Please restate verbatim the lines that open the listing below, ending with the line in which "us to rapidly" occurs.

Segment Start: Material provided

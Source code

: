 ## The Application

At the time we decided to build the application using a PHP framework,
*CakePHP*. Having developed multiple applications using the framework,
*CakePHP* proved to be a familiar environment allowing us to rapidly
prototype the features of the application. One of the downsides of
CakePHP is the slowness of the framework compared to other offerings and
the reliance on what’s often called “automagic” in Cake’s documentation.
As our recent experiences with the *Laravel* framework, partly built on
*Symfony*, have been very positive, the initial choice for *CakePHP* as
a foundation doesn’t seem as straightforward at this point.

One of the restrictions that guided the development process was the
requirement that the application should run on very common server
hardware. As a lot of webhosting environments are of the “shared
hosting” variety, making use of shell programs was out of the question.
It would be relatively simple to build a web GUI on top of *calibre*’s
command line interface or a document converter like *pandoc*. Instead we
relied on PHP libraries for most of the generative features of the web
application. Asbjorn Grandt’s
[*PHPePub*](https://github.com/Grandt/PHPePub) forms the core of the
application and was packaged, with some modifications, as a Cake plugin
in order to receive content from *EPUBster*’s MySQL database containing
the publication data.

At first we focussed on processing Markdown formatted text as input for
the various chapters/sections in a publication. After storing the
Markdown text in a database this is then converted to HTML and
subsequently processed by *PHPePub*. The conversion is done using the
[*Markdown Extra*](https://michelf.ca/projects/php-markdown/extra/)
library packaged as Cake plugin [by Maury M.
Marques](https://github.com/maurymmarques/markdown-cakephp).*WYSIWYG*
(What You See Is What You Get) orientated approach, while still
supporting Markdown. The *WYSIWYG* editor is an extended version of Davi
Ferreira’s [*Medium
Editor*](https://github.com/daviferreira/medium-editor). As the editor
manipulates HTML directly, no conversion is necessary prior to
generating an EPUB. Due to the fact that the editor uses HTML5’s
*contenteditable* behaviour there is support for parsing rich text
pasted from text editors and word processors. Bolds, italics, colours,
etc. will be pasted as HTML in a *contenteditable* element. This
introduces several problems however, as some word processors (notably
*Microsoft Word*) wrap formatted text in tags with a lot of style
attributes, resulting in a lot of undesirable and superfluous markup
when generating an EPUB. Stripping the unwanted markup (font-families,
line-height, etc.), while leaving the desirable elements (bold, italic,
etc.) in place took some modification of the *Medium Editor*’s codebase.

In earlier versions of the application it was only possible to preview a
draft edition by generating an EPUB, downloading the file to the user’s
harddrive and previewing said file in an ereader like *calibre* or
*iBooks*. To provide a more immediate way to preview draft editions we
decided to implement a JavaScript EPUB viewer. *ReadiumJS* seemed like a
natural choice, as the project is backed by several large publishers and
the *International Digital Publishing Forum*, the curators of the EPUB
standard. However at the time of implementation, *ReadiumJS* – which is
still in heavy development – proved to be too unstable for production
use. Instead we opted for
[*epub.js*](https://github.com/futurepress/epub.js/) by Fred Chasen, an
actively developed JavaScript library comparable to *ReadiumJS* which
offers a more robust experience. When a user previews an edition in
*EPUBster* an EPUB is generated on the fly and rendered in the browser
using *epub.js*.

Segment End: Material provided

== Answer space ==
Source code

: ## The Application

At the time we decided to build the application using a PHP framework,
*CakePHP*. Having developed multiple applications using the framework,
*CakePHP* proved to be a familiar environment allowing us to rapidly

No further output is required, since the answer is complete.